LE HAOUZ DE MARRAKECH (1977) (Tome 2)
Paul PASCON
Institut Agronomique et Vétérinaire Hassan II
POST-FACE
À quelques retouches pris, le texte qui précède est celui qui constituait ma thèse de Doctorat soutenue à l’Université de Paris VII le 22 février 1975. J’aurais certainement pu l’améliorer sérieusement au prix d’une refonte assez substantielle; j’aurais aimé aussi pouvoir présenter d’abord au public, et spécialement aux Marakchis, un texte initial qu’ils auraient pu acquérir à bas prix, de manière à recueillir d’eux les indispensables critiques que ce travail appellera. Ceux qui connaissent plus profondément, plus intimement le Haouz que je ne pourrai jamais le connaitre, n’écrivent pas. Parce qu’ils n’en ont pas le loisir, l’occasion, la possibilité. Et aussi parce que c’est un trait de cette culture d’éviter de se mettre en avant, de donner à penser qu’on croit en savoir plus que les autres. Dans la retenue des marrakchis, il y a de la modestie, de la pudeur, et surtout de la prudence. Hors du cercle étroit des amis, des relations, l’anonymat est plus recherché que transgressé. Il y a un charme disert à échanger en petit comité de féroces et corrosifs commentaires sur les minimes comme sur les grands sujets; mais on évite de porter sur la place publique autre chose que des paroles de circonstances, des façons de langages aimables et ampoulées: seuls les initiés y décryptent les silences et les sous-entendus qui les démentent.

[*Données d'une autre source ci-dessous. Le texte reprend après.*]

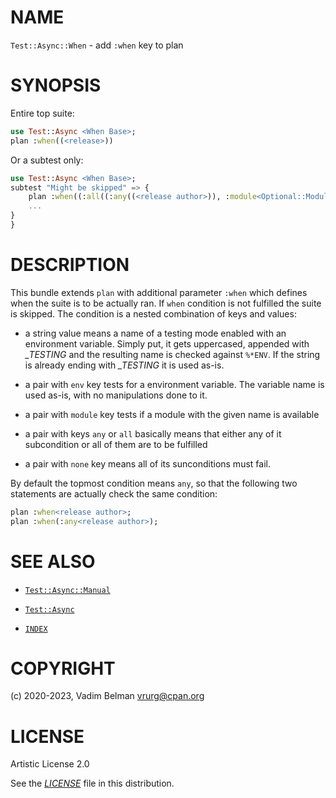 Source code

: # NAME

`Test::Async::When` - add `:when` key to plan

# SYNOPSIS

Entire top suite:

``` raku
use Test::Async <When Base>;
plan :when((<release>))
```

Or a subtest only:

``` raku
use Test::Async <When Base>;
subtest "Might be skipped" => {
    plan :when((:all((:any((<release author>)), :module<Optional::Module>))));
    ...
}
}
```

# DESCRIPTION

This bundle extends `plan` with additional parameter `:when` which defines when the suite is to be actually ran. If `when` condition is not fulfilled the suite is skipped. The condition is a nested combination of keys and values:

  - a string value means a name of a testing mode enabled with an environment variable. Simply put, it gets uppercased, appended with *\_TESTING* and the resulting name is checked against `%*ENV`. If the string is already ending with *\_TESTING* it is used as-is.

  - a pair with `env` key tests for a environment variable. The variable name is used as-is, with no manipulations done to it.

  - a pair with `module` key tests if a module with the given name is available

  - a pair with keys `any` or `all` basically means that either any of it subcondition or all of them are to be fulfilled

  - a pair with `none` key means all of its sunconditions must fail.

By default the topmost condition means `any`, so that the following two statements are actually check the same condition:

``` raku
plan :when<release author>;
plan :when(:any<release author>);
```

# SEE ALSO

  - [`Test::Async::Manual`](Manual.md)

  - [`Test::Async`](../Async.md)

  - [`INDEX`](../../../../INDEX.md)

# COPYRIGHT

(c) 2020-2023, Vadim Belman <vrurg@cpan.org>

# LICENSE

Artistic License 2.0

See the [*LICENSE*](../../../../LICENSE) file in this distribution.

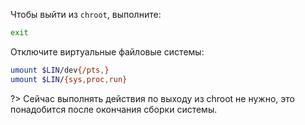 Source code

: 
Чтобы выйти из `chroot`, выполните: 

```bash
exit
```

Отключите виртуальные файловые системы:

```bash
umount $LIN/dev{/pts,}
umount $LIN/{sys,proc,run}
```

?> Сейчас выполнять действия по выходу из chroot не нужно, это понадобится после окончания сборки системы.
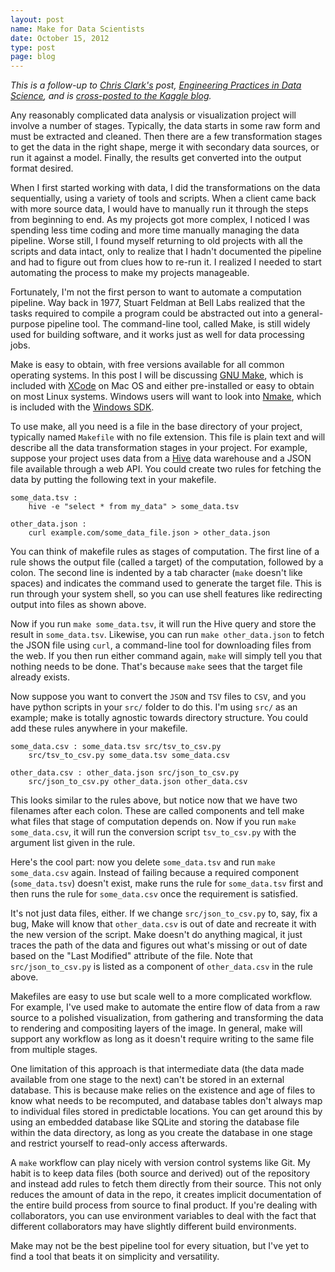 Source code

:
 ```yaml
---
layout: post
name: Make for Data Scientists
date: October 15, 2012
type: post
page: blog
---
```


_This is a follow-up to [Chris Clark's](http://blog.untrod.com/) post, [Engineering Practices in Data Science](http://blog.kaggle.com/2012/10/04/engineering-practices-in-data-science/), and is [cross-posted to the Kaggle blog](http://blog.kaggle.com/2012/10/15/make-for-data-scientists/)._

Any reasonably complicated data analysis or visualization project will involve a number of stages. Typically, the data starts in some raw form and must be extracted and cleaned. Then there are a few transformation stages to get the data in the right shape, merge it with secondary data sources, or run it against a model. Finally, the results get converted into the output format desired.

When I first started working with data, I did the transformations on the data sequentially, using a variety of tools and scripts. When a client came back with more source data, I would have to manually run it through the steps from beginning to end. As my projects got more complex, I noticed I was spending less time coding and more time manually managing the data pipeline. Worse still, I found myself returning to old projects with all the scripts and data intact, only to realize that I hadn't documented the pipeline and had to figure out from clues how to re-run it. I realized I needed to start automating the process to make my projects manageable.

Fortunately, I'm not the first person to want to automate a computation pipeline. Way back in 1977, Stuart Feldman at Bell Labs realized that the tasks required to compile a program could be abstracted out into a general-purpose pipeline tool. The command-line tool, called Make, is still widely used for building software, and it works just as well for data processing jobs.

Make is easy to obtain, with free versions available for all common operating systems. In this post I will be discussing [GNU Make](http://www.gnu.org/software/make/), which is included with [XCode](https://developer.apple.com/xcode/) on Mac OS and either pre-installed or easy to obtain on most Linux systems. Windows users will want to look into [Nmake](http://msdn.microsoft.com/en-us/library/ms930369.aspx), which is included with the [Windows SDK](http://www.microsoft.com/en-ca/download/details.aspx?id=8279).

To use make, all you need is a file in the base directory of your project, typically named `Makefile` with no file extension. This file is plain text and will describe all the data transformation stages in your project. For example, suppose your project uses data from a [Hive](http://hive.apache.org/) data warehouse and a JSON file available through a web API. You could create two rules for fetching the data by putting the following text in your makefile.

    some_data.tsv :
    	hive -e "select * from my_data" > some_data.tsv
    
    other_data.json :
    	curl example.com/some_data_file.json > other_data.json

You can think of makefile rules as stages of computation. The first line of a rule shows the output file (called a target) of the computation, followed by a colon. The second line is indented by a tab character (`make` doesn't like spaces) and indicates the command used to generate the target file. This is run through your system shell, so you can use shell features like redirecting output into files as shown above.

Now if you run `make some_data.tsv`, it will run the Hive query and store the result in `some_data.tsv`. Likewise, you can run `make other_data.json` to fetch the JSON file using `curl`, a command-line tool for downloading files from the web. If you then run either command again, `make` will simply tell you that nothing needs to be done. That's because `make` sees that the target file already exists.

Now suppose you want to convert the `JSON` and `TSV` files to `CSV`, and you have python scripts in your `src/` folder to do this. I'm using `src/` as an example; make is totally agnostic towards directory structure. You could add these rules anywhere in your makefile.

    some_data.csv : some_data.tsv src/tsv_to_csv.py
    	src/tsv_to_csv.py some_data.tsv some_data.csv
    
    other_data.csv : other_data.json src/json_to_csv.py
    	src/json_to_csv.py other_data.json other_data.csv

This looks similar to the rules above, but notice now that we have two filenames after each colon. These are called components and tell make what files that stage of computation depends on. Now if you run `make some_data.csv`, it will run the conversion script `tsv_to_csv.py` with the argument list given in the rule.

Here's the cool part: now you delete `some_data.tsv` and run `make some_data.csv` again. Instead of failing because a required component (`some_data.tsv`) doesn't exist, make runs the rule for `some_data.tsv` first and then runs the rule for `some_data.csv` once the requirement is satisfied.

It's not just data files, either. If we change `src/json_to_csv.py` to, say, fix a bug, Make will know that `other_data.csv` is out of date and recreate it with the new version of the script. Make doesn't do anything magical, it just traces the path of the data and figures out what's missing or out of date based on the "Last Modified" attribute of the file. Note that `src/json_to_csv.py` is listed as a component of `other_data.csv` in the rule above.

Makefiles are easy to use but scale well to a more complicated workflow. For example, I've used make to automate the entire flow of data from a raw source to a polished visualization, from gathering and transforming the data to rendering and compositing layers of the image. In general, make will support any workflow as long as it doesn't require writing to the same file from multiple stages.

One limitation of this approach is that intermediate data (the data made available from one stage to the next) can't be stored in an external database. This is because make relies on the existence and age of files to know what needs to be recomputed, and database tables don't always map to individual files stored in predictable locations. You can get around this by using an embedded database like SQLite and storing the database file within the data directory, as long as you create the database in one stage and restrict yourself to read-only access afterwards.

A `make` workflow can play nicely with version control systems like Git. My habit is to keep data files (both source and derived) out of the repository and instead add rules to fetch them directly from their source. This not only reduces the amount of data in the repo, it creates implicit documentation of the entire build process from source to final product. If you're dealing with collaborators, you can use environment variables to deal with the fact that different collaborators may have slightly different build environments.

Make may not be the best pipeline tool for every situation, but I've yet to find a tool that beats it on simplicity and versatility.
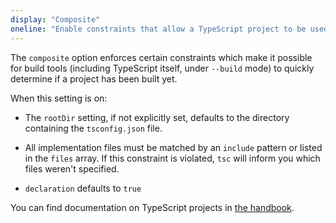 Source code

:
 ```yaml
---
display: "Composite"
oneline: "Enable constraints that allow a TypeScript project to be used with project references."
---
```


The `composite` option enforces certain constraints which make it possible for build tools (including TypeScript
itself, under `--build` mode) <span class='definition'>to quickly determine if a project has been built yet</span>.

When this setting is on:

- The `rootDir` setting, if not explicitly set, defaults to the directory containing the `tsconfig.json` file.

- All implementation files must be matched by an `include` pattern or listed in the `files` array. If this constraint is violated, `tsc` will inform you which files weren't specified.

- `declaration` defaults to `true`

You can find documentation on TypeScript projects in [the handbook](https://www.typescriptlang.org/docs/handbook/project-references.html).

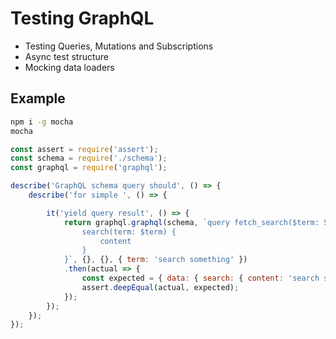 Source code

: # Testing GraphQL

* Testing Queries, Mutations and Subscriptions
* Async test structure
* Mocking data loaders

## Example

```bash
npm i -g mocha
mocha
```

```javascript
const assert = require('assert');
const schema = require('./schema');
const graphql = require('graphql');

describe('GraphQL schema query should', () => {
    describe('for simple ', () => {

        it('yield query result', () => {
            return graphql.graphql(schema, `query fetch_search($term: String) {
                search(term: $term) {
                    content
                }
            }`, {}, {}, { term: 'search something' })
            .then(actual => {
                const expected = { data: { search: { content: 'search something' } } };
                assert.deepEqual(actual, expected);
            });
        });
    });
});
```
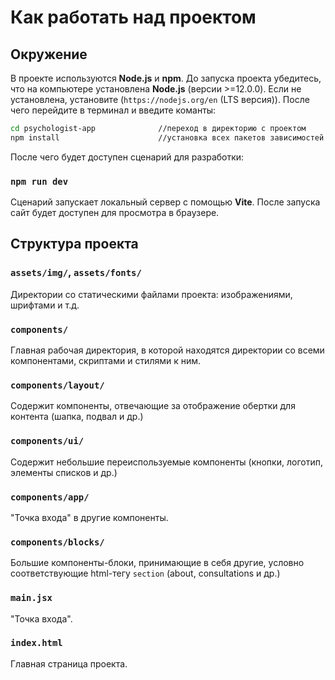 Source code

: # Как работать над проектом

## Окружение

В проекте используются **Node.js** и **npm**. До запуска проекта убедитесь, что на компьютере установлена **Node.js** (версии >=12.0.0). Если не установлена, установите (`https://nodejs.org/en` (LTS версия)). После чего перейдите в терминал и введите команты:

```bash
cd psychologist-app              //переход в директорию с проектом
npm install                      //установка всех пакетов зависимостей проекта из **npm**
```

После чего будет доступен сценарий для разработки:

### `npm run dev`

Сценарий запускает локальный сервер с помощью **Vite**. После запуска сайт будет доступен для просмотра в браузере.

## Структура проекта

### `assets/img/`, `assets/fonts/`

Директории со статическими файлами проекта: изображениями, шрифтами и т.д.

### `components/`

Главная рабочая директория, в которой находятся директории со всеми компонентами, скриптами и стилями к ним.

### `components/layout/`

Содержит компоненты, отвечающие за отображение обертки для контента (шапка, подвал и др.)

### `components/ui/`

Содержит небольшие переиспользуемые компоненты (кнопки, логотип, элементы списков и др.)

### `components/app/`

"Точка входа" в другие компоненты.

### `components/blocks/`

Большие компоненты-блоки, принимающие в себя другие, условно соответствующие html-тегу `section` (about, consultations и др.)

### `main.jsx`

"Точка входа".

### `index.html`

Главная страница проекта.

Je saisis en partie combien sur la place de Marrakech la publication de cet ouvrage a un caractère sauvage et mal dégrossi, disons le mot »incivil ». J’espère, sans trop oser y croire, qu’il donnera à dire. Ma plus grande attente est de recevoir critiques et contradictions, publiques ou privées, écrites ou orales, reconnues ou anonymes; car seules ces critiques formulées permettront de réduire le large fossé qui existe entre la profonde et intime connaissance dispersée et la trop grande ignorance collective; c’est ainsi que les sciences humaines peuvent espérer commencer d’avancer. À tous ceux qui voudraient participer à cette entreprise de critique, de complément et d’amélioration, je n’hésite pas à donner mon adresse postale*.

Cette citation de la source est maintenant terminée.